- DATA SHOWN -
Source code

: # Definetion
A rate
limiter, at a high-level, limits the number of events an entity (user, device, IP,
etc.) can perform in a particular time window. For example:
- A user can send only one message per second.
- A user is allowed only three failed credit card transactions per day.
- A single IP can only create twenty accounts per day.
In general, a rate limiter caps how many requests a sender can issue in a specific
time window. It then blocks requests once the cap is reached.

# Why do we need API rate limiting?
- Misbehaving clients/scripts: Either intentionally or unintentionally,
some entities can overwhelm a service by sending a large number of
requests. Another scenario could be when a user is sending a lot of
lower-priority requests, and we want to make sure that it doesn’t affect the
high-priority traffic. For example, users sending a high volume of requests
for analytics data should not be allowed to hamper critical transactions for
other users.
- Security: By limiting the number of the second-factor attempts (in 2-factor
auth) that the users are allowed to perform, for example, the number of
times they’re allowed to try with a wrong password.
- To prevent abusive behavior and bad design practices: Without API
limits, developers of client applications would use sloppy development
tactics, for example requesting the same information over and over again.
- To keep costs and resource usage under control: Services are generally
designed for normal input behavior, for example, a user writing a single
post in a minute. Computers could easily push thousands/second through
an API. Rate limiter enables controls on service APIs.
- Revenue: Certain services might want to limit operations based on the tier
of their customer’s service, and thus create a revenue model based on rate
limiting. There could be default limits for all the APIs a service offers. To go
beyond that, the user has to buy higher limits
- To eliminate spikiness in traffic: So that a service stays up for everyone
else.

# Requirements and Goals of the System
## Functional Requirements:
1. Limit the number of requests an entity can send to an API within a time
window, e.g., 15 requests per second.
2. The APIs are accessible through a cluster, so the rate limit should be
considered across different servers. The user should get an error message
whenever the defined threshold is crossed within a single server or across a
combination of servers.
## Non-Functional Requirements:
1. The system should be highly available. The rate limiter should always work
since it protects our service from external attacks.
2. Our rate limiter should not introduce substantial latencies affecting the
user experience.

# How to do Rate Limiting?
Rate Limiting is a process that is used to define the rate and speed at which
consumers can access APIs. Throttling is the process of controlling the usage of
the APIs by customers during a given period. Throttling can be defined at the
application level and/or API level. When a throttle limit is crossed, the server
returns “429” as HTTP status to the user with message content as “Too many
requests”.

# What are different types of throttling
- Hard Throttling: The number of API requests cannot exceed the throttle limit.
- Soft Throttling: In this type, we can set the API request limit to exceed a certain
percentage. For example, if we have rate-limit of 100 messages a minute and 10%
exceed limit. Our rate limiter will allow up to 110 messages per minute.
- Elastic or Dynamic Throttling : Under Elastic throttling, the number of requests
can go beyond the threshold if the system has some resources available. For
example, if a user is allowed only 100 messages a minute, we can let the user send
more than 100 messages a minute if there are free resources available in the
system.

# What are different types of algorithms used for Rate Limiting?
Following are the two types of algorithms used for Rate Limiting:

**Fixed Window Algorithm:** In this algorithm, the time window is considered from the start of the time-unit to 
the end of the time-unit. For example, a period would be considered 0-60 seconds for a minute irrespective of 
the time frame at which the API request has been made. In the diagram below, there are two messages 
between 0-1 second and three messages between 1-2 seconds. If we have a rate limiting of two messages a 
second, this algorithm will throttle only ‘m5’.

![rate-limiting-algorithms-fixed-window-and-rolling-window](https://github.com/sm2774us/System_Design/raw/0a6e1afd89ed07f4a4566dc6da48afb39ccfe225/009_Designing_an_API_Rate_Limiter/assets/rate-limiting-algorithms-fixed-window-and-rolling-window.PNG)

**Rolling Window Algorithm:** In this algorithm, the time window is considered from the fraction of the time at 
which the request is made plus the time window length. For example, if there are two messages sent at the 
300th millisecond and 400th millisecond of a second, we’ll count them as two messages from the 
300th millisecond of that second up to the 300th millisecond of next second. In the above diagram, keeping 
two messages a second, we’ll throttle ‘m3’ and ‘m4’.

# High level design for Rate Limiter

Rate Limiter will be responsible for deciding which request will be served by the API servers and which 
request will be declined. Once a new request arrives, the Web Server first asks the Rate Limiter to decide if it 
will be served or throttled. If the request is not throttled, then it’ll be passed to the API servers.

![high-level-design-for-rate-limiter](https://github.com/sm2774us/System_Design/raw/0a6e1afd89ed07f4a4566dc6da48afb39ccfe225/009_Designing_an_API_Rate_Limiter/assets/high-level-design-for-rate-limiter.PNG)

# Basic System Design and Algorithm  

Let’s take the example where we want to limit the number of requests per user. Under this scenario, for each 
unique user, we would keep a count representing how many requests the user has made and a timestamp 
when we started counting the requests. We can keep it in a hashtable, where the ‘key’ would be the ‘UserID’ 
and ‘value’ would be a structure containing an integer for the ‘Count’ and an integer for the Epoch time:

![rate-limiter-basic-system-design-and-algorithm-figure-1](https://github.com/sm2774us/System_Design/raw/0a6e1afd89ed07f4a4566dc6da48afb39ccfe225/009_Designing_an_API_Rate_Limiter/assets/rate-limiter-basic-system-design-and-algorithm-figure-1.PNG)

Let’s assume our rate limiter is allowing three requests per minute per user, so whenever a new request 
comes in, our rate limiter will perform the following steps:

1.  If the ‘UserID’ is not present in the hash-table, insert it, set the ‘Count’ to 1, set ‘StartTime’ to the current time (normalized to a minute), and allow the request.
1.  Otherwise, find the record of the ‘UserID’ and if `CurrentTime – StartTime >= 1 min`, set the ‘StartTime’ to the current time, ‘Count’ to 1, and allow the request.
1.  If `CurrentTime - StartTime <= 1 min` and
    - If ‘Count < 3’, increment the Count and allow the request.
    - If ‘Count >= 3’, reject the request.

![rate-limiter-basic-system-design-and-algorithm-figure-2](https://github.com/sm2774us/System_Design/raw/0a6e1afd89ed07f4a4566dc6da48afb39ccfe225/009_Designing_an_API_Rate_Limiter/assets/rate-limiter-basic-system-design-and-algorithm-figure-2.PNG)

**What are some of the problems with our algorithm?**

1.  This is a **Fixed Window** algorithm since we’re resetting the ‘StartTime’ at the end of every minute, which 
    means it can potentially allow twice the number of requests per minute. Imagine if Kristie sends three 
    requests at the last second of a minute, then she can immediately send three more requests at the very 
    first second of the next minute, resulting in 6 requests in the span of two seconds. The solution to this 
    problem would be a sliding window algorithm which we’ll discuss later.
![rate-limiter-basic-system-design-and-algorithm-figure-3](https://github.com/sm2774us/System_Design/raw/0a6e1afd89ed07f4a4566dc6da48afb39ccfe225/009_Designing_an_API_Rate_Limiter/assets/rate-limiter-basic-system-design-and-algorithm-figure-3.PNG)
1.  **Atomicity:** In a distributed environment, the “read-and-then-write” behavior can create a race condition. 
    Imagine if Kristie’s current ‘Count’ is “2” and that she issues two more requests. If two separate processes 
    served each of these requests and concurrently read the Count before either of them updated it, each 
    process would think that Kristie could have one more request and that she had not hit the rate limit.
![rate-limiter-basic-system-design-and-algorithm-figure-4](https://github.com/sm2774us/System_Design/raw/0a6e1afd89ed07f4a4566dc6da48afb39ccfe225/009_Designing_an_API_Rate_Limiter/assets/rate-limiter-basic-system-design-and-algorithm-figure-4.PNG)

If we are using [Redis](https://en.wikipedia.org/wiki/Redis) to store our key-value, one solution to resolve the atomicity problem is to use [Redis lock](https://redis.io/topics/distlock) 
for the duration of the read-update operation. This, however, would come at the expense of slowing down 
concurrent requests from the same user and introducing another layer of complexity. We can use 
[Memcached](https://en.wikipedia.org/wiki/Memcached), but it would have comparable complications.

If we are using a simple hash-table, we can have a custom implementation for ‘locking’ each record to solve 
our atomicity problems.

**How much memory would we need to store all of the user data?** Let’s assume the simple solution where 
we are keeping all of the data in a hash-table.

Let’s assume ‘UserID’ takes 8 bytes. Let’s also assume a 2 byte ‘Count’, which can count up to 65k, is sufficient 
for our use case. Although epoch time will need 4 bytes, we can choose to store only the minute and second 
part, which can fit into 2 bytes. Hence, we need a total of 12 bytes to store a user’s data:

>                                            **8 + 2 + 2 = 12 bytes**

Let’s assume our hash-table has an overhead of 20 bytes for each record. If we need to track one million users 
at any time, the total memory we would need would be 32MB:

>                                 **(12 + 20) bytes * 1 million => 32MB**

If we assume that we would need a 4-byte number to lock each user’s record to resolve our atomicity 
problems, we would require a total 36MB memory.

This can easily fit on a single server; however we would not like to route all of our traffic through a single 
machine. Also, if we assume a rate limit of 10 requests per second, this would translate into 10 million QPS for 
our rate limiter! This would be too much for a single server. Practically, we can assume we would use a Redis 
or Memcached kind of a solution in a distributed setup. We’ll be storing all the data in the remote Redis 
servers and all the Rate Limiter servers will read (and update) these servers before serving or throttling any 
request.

- INSTRUCTIONS TO FOLLOW -
Going through the entries above line by line, work out how many lines include the word "problems". Only the number is required.

- WRITTEN RESPONSE -
3